Meitoku Yagi: I believe that was around Showa 7 (1932). Our senpai and Miyagi Sensei’s oldest student Jinan Shinzato was invited to an event hosted by the Butokukai, and put on a demonstration there. At that event, Shinzato Senpai was asked by several judo and kendo sensei whether his group had a ryu-ha (school or style). The judo and kendo sensei stated that normally bujutsu had a ryu-ha. Therefore, after returning from the event, Shinzato Senpai discussed this subject with Miyagi Sensei. Miyagi Sensei said, “In the book, ‘Kempo Eight Precepts’ there is a phrase, ‘Hou wa Goju o donsu’. Therefore, we should name our system ‘Goju Ryu’.” That was what I had heard.
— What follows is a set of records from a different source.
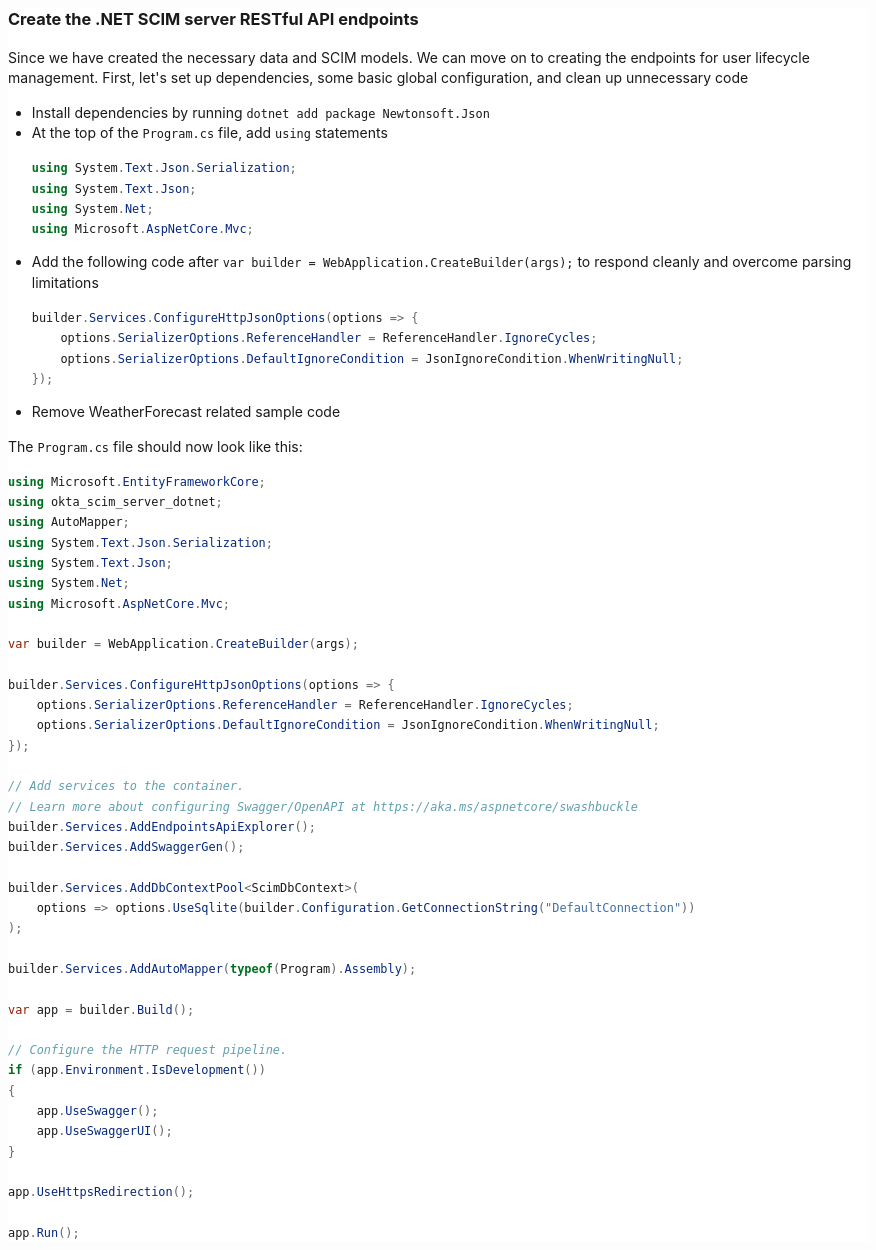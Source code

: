 ### Create the .NET SCIM server RESTful API endpoints
Since we have created the necessary data and SCIM models. We can move on to creating the endpoints for user lifecycle management. First, let's set up dependencies, some basic global configuration, and clean up unnecessary code
- Install dependencies by running `dotnet add package Newtonsoft.Json`
- At the top of the `Program.cs` file, add `using` statements
    ```c#
    using System.Text.Json.Serialization;
    using System.Text.Json;
    using System.Net;
    using Microsoft.AspNetCore.Mvc;
    ```
- Add the following code after `var builder = WebApplication.CreateBuilder(args);` to respond cleanly and overcome parsing limitations
    ```c#
    builder.Services.ConfigureHttpJsonOptions(options => {
        options.SerializerOptions.ReferenceHandler = ReferenceHandler.IgnoreCycles;
        options.SerializerOptions.DefaultIgnoreCondition = JsonIgnoreCondition.WhenWritingNull;
    });
    ```
- Remove WeatherForecast related sample code

The `Program.cs` file should now look like this:

```c#
using Microsoft.EntityFrameworkCore;
using okta_scim_server_dotnet;
using AutoMapper;
using System.Text.Json.Serialization;
using System.Text.Json;
using System.Net;
using Microsoft.AspNetCore.Mvc; 

var builder = WebApplication.CreateBuilder(args);

builder.Services.ConfigureHttpJsonOptions(options => {
    options.SerializerOptions.ReferenceHandler = ReferenceHandler.IgnoreCycles;
    options.SerializerOptions.DefaultIgnoreCondition = JsonIgnoreCondition.WhenWritingNull;
});

// Add services to the container.
// Learn more about configuring Swagger/OpenAPI at https://aka.ms/aspnetcore/swashbuckle
builder.Services.AddEndpointsApiExplorer();
builder.Services.AddSwaggerGen();

builder.Services.AddDbContextPool<ScimDbContext>(
    options => options.UseSqlite(builder.Configuration.GetConnectionString("DefaultConnection"))
);

builder.Services.AddAutoMapper(typeof(Program).Assembly);

var app = builder.Build();

// Configure the HTTP request pipeline.
if (app.Environment.IsDevelopment())
{
    app.UseSwagger();
    app.UseSwaggerUI();
}

app.UseHttpsRedirection();

app.Run();
```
In other words, to control your opponent with ‘Ju’ (‘Soft’) and then to defeat him with ‘Go’ (‘Hard’).”
- From a discussion between Sakai and Yagi in the booklet published on the 25th anniversary of Chojun Miyagi’s death.

“We have a saying ‘Ju yoku go seisu’, softness overcomes hardness. You have to train your spirit, become more self-restrained. Just as the heads of rice bend as the rice grows, you must bend as you get stronger. The virtue of humility and self-restraint is very important. If a man is powerful he can sometimes be violent, just like a madman with a weapon, so we need to give spiritual education to young people who train at karate.”
- Tatsunori Sakiyama, in the 25th anniversary booklet.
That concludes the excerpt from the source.